Work task:
Lines containing the word "computador" are to be copied from the data below.

(Dataset entries)

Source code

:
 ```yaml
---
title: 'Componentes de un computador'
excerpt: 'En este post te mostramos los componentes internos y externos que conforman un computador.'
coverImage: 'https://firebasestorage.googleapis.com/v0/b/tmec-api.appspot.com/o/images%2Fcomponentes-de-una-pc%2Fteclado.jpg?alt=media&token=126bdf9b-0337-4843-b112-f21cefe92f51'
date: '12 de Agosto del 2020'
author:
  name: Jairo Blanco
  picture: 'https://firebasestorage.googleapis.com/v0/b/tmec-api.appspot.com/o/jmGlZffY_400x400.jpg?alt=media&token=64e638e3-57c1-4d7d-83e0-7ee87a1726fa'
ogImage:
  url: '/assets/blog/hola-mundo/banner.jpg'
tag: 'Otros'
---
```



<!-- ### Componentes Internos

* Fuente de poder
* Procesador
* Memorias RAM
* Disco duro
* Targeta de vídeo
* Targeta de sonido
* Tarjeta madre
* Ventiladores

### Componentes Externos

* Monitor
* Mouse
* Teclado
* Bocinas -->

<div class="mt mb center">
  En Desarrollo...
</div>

Task answer:
title: 'Componentes de un computador'
excerpt: 'En este post te mostramos los componentes internos y externos que conforman un computador.'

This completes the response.